● **Dataset entries**:
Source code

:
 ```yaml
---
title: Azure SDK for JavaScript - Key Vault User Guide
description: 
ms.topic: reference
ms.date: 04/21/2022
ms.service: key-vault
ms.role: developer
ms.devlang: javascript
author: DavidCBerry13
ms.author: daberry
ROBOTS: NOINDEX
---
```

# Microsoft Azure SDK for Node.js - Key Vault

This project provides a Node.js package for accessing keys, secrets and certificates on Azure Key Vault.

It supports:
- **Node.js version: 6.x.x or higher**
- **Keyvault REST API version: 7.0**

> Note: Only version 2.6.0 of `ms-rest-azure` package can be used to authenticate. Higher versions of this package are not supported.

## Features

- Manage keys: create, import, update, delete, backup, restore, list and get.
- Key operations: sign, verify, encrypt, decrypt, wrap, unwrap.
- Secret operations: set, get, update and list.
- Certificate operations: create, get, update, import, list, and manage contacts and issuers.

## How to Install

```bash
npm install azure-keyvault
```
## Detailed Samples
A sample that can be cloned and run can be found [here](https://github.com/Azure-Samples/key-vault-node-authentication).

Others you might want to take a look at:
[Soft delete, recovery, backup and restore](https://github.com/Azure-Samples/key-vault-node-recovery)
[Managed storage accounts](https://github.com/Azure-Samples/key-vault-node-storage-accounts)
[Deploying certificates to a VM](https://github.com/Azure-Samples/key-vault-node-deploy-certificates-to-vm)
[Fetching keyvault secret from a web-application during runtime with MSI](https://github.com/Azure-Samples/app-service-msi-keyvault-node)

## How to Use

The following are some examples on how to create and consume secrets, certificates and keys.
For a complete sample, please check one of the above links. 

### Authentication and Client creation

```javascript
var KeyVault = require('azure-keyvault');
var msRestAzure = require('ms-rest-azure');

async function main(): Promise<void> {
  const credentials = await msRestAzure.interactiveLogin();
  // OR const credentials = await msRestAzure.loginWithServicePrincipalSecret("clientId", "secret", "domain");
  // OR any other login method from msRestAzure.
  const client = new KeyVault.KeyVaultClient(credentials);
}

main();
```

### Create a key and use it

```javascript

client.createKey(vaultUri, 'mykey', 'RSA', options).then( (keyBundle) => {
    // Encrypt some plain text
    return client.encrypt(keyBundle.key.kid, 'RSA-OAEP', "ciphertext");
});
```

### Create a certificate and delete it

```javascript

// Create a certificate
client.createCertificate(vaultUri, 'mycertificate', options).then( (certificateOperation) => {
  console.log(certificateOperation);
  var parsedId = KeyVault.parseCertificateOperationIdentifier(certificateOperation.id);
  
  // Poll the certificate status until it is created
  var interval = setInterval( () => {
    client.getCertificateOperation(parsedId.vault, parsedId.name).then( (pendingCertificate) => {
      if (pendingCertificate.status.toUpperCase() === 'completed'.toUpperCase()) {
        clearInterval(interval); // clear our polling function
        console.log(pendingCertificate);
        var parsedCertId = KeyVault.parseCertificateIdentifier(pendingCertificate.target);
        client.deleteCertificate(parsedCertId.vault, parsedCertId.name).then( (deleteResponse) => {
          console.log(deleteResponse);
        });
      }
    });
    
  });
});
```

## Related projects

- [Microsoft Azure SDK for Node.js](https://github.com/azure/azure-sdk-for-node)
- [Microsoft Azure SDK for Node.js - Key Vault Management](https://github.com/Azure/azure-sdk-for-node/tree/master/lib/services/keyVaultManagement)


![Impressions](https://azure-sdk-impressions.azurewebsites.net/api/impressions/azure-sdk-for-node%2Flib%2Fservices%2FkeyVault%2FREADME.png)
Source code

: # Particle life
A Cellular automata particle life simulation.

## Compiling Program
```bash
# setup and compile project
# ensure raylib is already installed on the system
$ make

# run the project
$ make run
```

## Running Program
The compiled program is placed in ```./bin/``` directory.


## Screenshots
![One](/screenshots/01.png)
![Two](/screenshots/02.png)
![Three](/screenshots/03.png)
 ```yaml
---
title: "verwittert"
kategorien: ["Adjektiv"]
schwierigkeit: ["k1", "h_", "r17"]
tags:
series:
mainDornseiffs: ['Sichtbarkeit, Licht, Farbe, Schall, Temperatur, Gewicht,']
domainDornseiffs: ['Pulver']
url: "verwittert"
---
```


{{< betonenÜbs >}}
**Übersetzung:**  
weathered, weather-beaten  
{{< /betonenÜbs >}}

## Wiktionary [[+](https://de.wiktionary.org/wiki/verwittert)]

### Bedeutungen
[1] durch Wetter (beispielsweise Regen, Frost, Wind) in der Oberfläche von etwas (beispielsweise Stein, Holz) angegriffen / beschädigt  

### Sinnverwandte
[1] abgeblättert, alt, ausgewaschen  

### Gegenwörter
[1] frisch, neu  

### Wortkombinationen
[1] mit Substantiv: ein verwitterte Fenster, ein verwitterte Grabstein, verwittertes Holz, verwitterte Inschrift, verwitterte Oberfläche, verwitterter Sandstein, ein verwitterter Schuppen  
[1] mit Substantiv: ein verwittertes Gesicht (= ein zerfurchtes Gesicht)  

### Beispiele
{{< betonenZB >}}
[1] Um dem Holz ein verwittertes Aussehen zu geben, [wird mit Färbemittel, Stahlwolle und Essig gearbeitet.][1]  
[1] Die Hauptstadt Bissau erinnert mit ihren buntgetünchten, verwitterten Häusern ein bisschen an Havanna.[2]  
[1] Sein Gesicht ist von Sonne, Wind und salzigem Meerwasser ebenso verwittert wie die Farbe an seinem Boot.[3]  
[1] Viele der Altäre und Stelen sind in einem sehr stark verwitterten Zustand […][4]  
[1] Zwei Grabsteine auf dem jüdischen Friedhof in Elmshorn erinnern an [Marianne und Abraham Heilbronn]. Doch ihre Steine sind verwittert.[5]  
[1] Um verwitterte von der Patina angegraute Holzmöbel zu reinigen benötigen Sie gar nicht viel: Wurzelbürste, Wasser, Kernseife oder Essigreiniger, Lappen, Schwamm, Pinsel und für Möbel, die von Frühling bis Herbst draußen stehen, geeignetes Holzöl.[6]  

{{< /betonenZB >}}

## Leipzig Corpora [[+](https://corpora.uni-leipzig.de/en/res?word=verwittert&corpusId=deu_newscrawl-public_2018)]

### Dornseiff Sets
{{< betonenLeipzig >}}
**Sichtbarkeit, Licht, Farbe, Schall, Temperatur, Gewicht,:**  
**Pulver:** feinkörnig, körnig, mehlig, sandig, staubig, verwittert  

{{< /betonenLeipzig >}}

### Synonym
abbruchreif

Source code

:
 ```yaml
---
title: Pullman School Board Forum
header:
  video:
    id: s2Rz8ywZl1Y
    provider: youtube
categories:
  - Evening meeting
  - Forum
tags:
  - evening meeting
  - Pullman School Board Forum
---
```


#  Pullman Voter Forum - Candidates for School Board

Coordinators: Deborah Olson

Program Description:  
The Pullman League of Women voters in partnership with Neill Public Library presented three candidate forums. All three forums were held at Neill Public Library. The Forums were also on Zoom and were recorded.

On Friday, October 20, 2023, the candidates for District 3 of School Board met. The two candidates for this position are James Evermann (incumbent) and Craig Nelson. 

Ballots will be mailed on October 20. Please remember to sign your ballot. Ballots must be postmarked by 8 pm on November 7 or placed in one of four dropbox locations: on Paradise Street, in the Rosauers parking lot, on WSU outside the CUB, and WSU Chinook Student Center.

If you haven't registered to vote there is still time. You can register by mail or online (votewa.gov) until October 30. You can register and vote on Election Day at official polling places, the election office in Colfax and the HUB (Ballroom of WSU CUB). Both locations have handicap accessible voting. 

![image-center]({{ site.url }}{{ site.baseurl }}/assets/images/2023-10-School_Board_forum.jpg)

● **What needs to be done**: Count the lines above in which the string "author" occurs, and write the number with no other text.

● **Written solution**: 2